After all, sexual difference (pretending, for the sake of debate, that there are just the two sexes) has been both the scourge of the feminist movement and a well of strength to draw on. The phrase “like a girl,” in its most negative sense, plays on the undesirable qualities associated with sexual difference: that a woman’s body, including her brain, is inherently biologically weaker than a man’s and, therefore, women are not suited to certain tasks, such as combat roles in the military (still a topic of debate).

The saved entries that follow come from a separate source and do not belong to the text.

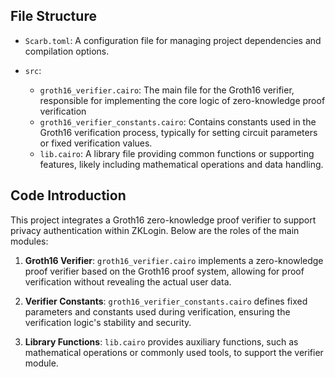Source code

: ## File Structure

- `Scarb.toml`: A configuration file for managing project dependencies and compilation options.

- `src`:
    - `groth16_verifier.cairo`: The main file for the Groth16 verifier, responsible for implementing the core logic of zero-knowledge proof verification
    - `groth16_verifier_constants.cairo`: Contains constants used in the Groth16 verification process, typically for setting circuit parameters or fixed verification values.
    - `lib.cairo`: A library file providing common functions or supporting features, likely including mathematical operations and data handling.

## Code Introduction

This project integrates a Groth16 zero-knowledge proof verifier to support privacy authentication within ZKLogin. Below are the roles of the main modules:

1. **Groth16 Verifier**: `groth16_verifier.cairo` implements a zero-knowledge proof verifier based on the Groth16 proof system, allowing for proof verification without revealing the actual user data.

2. **Verifier Constants**: `groth16_verifier_constants.cairo` defines fixed parameters and constants used during verification, ensuring the verification logic's stability and security.

3. **Library Functions**: `lib.cairo` provides auxiliary functions, such as mathematical operations or commonly used tools, to support the verifier module.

The campaign to re-associate “like a girl” with positive meanings seems initially like an attempt to level the playing field—to show that women are capable of just as much passion, precision, intelligence, and dedication as men, regardless of biological difference. If we consider the phrase again, though, in it we can also see the rhetoric of sisterhood and feminist projects that celebrate womanhood as something special, empowering and, yes, different

While I personally don’t always agree with the effectiveness of this type of feminist argument, upon reflection, maybe this is exactly what we need, even today. Many women still don’t see themselves as part of an oppressed group, and many still focus on the differences (social, economic, racial, age-based, etc.) that divide them rather than the issues that bring them together. Hence, the problematic disavowal of the term “feminist” by many women.

Activists for the UN’s “He for She” campaign, spearheaded by Emma Watson, are trying to galvanize support for the global feminist movement by reaching out to men. At the same time, though, we still need to keep reaching out to women.

On the other hand, if we are going to consider gender embodiment, we cannot ignore the growing presence of persons who refuse a gender category, whose sense of embodiment is beyond, outside of, or incompletely described by words like “man” or “woman.” The queer feminist in me is not satisfied with reclamation projects like #likeagirl because, rather than being inclusive, as the rhetoric of feminist sisterhood suggests, such projects end up reinforcing the very (normative) sexual difference that seems to be causing the problem. Why can’t we all be #likeaperson?

There is, of course, power in a name, in an identity. So how do we as feminists of all different stripes account for these differences? For difference itself? For me, the only way to do so is to embrace the power of difference while always intellectually distancing myself from it and questioning it. The negotiation between those two attitudes–that of empowerment and that of skepticism–is where some of the most interesting conversations in feminism and queer studies can happen.